Provided material ▸
▬▬▬▬▬▬

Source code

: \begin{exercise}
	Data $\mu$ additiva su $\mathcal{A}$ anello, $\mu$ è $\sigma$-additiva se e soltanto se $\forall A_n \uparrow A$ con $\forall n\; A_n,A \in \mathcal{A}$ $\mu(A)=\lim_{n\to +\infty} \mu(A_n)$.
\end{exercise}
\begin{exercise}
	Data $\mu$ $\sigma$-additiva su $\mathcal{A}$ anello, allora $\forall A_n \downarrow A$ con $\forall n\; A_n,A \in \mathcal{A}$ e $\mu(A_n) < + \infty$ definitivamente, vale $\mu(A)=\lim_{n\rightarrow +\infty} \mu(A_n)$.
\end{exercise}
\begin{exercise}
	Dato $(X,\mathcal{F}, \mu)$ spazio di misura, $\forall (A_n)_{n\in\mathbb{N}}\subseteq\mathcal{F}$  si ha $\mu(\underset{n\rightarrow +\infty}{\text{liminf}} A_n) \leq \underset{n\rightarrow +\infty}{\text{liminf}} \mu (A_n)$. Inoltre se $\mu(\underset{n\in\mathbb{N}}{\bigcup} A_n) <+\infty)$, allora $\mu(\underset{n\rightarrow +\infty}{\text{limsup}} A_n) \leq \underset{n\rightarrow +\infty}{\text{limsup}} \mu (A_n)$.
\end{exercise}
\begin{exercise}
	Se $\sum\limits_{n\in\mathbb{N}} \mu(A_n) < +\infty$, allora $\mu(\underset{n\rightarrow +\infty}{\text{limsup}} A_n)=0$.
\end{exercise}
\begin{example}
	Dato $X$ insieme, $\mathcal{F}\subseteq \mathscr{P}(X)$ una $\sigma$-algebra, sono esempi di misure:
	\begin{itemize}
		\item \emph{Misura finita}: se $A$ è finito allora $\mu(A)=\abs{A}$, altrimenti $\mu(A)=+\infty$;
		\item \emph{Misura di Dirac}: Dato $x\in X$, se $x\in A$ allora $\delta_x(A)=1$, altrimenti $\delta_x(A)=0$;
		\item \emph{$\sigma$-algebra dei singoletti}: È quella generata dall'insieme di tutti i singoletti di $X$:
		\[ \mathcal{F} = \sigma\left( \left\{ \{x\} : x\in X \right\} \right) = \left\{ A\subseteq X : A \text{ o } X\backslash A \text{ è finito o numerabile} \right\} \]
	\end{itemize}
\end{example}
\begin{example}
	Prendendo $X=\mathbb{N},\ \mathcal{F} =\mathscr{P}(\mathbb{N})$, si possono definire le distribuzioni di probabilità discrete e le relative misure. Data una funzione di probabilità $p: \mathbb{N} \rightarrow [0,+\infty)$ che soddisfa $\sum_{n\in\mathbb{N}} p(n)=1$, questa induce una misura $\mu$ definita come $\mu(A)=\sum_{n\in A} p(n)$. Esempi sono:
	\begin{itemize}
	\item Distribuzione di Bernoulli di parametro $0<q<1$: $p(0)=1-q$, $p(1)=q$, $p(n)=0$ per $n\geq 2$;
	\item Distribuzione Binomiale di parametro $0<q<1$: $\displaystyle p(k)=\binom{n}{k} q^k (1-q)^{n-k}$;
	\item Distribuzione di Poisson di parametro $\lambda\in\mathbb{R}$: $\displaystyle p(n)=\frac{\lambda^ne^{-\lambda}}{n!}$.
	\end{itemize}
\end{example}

▬▬▬▬▬▬

The full set of records above is to be printed again verbatim.

Source code

: \begin{exercise}
	Data $\mu$ additiva su $\mathcal{A}$ anello, $\mu$ è $\sigma$-additiva se e soltanto se $\forall A_n \uparrow A$ con $\forall n\; A_n,A \in \mathcal{A}$ $\mu(A)=\lim_{n\to +\infty} \mu(A_n)$.
\end{exercise}
\begin{exercise}
	Data $\mu$ $\sigma$-additiva su $\mathcal{A}$ anello, allora $\forall A_n \downarrow A$ con $\forall n\; A_n,A \in \mathcal{A}$ e $\mu(A_n) < + \infty$ definitivamente, vale $\mu(A)=\lim_{n\rightarrow +\infty} \mu(A_n)$.
\end{exercise}
\begin{exercise}
	Dato $(X,\mathcal{F}, \mu)$ spazio di misura, $\forall (A_n)_{n\in\mathbb{N}}\subseteq\mathcal{F}$  si ha $\mu(\underset{n\rightarrow +\infty}{\text{liminf}} A_n) \leq \underset{n\rightarrow +\infty}{\text{liminf}} \mu (A_n)$. Inoltre se $\mu(\underset{n\in\mathbb{N}}{\bigcup} A_n) <+\infty)$, allora $\mu(\underset{n\rightarrow +\infty}{\text{limsup}} A_n) \leq \underset{n\rightarrow +\infty}{\text{limsup}} \mu (A_n)$.
\end{exercise}
\begin{exercise}
	Se $\sum\limits_{n\in\mathbb{N}} \mu(A_n) < +\infty$, allora $\mu(\underset{n\rightarrow +\infty}{\text{limsup}} A_n)=0$.
\end{exercise}
\begin{example}
	Dato $X$ insieme, $\mathcal{F}\subseteq \mathscr{P}(X)$ una $\sigma$-algebra, sono esempi di misure:
	\begin{itemize}
		\item \emph{Misura finita}: se $A$ è finito allora $\mu(A)=\abs{A}$, altrimenti $\mu(A)=+\infty$;
		\item \emph{Misura di Dirac}: Dato $x\in X$, se $x\in A$ allora $\delta_x(A)=1$, altrimenti $\delta_x(A)=0$;
		\item \emph{$\sigma$-algebra dei singoletti}: È quella generata dall'insieme di tutti i singoletti di $X$:
		\[ \mathcal{F} = \sigma\left( \left\{ \{x\} : x\in X \right\} \right) = \left\{ A\subseteq X : A \text{ o } X\backslash A \text{ è finito o numerabile} \right\} \]
	\end{itemize}
\end{example}
\begin{example}
	Prendendo $X=\mathbb{N},\ \mathcal{F} =\mathscr{P}(\mathbb{N})$, si possono definire le distribuzioni di probabilità discrete e le relative misure. Data una funzione di probabilità $p: \mathbb{N} \rightarrow [0,+\infty)$ che soddisfa $\sum_{n\in\mathbb{N}} p(n)=1$, questa induce una misura $\mu$ definita come $\mu(A)=\sum_{n\in A} p(n)$. Esempi sono:
	\begin{itemize}
	\item Distribuzione di Bernoulli di parametro $0<q<1$: $p(0)=1-q$, $p(1)=q$, $p(n)=0$ per $n\geq 2$;
	\item Distribuzione Binomiale di parametro $0<q<1$: $\displaystyle p(k)=\binom{n}{k} q^k (1-q)^{n-k}$;
	\item Distribuzione di Poisson di parametro $\lambda\in\mathbb{R}$: $\displaystyle p(n)=\frac{\lambda^ne^{-\lambda}}{n!}$.
	\end{itemize}
\end{example}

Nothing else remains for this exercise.